| Exercise objective |
How many lines in the material below contain the string "repo"? Answer with the number alone.

Data records Start Marker

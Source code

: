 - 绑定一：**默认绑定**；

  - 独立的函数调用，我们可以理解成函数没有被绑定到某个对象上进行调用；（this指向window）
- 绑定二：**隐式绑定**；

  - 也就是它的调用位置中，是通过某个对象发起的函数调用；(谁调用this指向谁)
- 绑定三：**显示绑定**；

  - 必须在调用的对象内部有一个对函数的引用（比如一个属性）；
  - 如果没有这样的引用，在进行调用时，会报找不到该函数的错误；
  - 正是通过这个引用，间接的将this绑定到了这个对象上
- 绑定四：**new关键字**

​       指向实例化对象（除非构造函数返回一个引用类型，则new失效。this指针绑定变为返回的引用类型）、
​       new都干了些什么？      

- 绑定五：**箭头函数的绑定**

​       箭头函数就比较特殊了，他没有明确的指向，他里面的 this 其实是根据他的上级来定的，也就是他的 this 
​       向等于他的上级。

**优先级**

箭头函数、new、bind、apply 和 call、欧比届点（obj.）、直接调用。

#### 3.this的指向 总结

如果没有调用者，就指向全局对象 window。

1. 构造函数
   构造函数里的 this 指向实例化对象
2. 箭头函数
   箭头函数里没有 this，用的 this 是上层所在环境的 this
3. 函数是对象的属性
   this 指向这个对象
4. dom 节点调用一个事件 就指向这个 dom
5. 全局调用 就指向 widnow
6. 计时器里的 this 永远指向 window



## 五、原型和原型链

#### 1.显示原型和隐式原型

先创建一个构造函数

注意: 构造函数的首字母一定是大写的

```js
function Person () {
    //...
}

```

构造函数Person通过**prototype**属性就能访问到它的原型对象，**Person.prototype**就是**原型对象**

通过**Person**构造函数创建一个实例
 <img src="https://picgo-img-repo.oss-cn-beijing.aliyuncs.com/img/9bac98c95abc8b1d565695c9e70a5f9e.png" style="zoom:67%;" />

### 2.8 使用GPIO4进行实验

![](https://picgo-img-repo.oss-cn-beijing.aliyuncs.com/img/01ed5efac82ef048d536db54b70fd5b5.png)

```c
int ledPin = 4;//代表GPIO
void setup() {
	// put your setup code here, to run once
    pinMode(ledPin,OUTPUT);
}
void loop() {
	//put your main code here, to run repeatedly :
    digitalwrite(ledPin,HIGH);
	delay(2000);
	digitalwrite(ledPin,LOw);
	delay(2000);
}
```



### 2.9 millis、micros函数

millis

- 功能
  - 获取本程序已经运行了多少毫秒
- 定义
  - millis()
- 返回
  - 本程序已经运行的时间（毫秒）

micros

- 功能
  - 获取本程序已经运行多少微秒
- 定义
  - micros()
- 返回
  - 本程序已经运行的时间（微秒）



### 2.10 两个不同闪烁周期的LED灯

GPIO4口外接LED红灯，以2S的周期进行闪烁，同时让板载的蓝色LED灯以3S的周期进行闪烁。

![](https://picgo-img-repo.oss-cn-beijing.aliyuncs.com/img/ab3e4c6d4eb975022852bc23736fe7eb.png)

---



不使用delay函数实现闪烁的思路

Data records End Marker

| Answer space |
3